WHAT TO PRODUCE. Using the word "extract" as the filter, copy each matching line from the records.

DATASET.
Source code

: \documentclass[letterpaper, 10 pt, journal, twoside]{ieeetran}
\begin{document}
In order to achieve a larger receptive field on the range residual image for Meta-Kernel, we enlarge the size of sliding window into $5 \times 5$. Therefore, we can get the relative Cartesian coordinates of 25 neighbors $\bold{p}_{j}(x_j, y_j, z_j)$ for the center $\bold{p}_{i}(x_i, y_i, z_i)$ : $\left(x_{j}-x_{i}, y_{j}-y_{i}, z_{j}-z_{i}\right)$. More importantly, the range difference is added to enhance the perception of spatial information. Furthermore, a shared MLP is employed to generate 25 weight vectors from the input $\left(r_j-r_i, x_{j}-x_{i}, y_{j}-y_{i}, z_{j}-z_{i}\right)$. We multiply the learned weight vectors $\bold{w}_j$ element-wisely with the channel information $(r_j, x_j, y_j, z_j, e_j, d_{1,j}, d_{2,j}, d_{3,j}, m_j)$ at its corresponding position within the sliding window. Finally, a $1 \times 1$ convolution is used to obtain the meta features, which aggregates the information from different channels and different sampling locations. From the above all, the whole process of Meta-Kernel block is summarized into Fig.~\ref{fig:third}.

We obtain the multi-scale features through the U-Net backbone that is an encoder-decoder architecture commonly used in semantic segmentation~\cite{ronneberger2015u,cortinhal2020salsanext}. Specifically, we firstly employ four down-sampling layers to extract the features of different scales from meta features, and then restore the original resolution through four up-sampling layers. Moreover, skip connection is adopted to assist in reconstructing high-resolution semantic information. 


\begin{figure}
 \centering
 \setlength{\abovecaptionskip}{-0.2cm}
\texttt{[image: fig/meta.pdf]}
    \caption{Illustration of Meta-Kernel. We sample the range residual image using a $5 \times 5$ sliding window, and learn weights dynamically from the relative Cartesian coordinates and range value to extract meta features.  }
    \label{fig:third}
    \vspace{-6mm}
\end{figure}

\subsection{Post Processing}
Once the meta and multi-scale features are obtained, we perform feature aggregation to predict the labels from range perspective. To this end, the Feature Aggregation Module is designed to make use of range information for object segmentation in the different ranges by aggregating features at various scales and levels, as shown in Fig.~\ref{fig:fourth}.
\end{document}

ANSWER.
We obtain the multi-scale features through the U-Net backbone that is an encoder-decoder architecture commonly used in semantic segmentation~\cite{ronneberger2015u,cortinhal2020salsanext}. Specifically, we firstly employ four down-sampling layers to extract the features of different scales from meta features, and then restore the original resolution through four up-sampling layers. Moreover, skip connection is adopted to assist in reconstructing high-resolution semantic information. 
    \caption{Illustration of Meta-Kernel. We sample the range residual image using a $5 \times 5$ sliding window, and learn weights dynamically from the relative Cartesian coordinates and range value to extract meta features.  }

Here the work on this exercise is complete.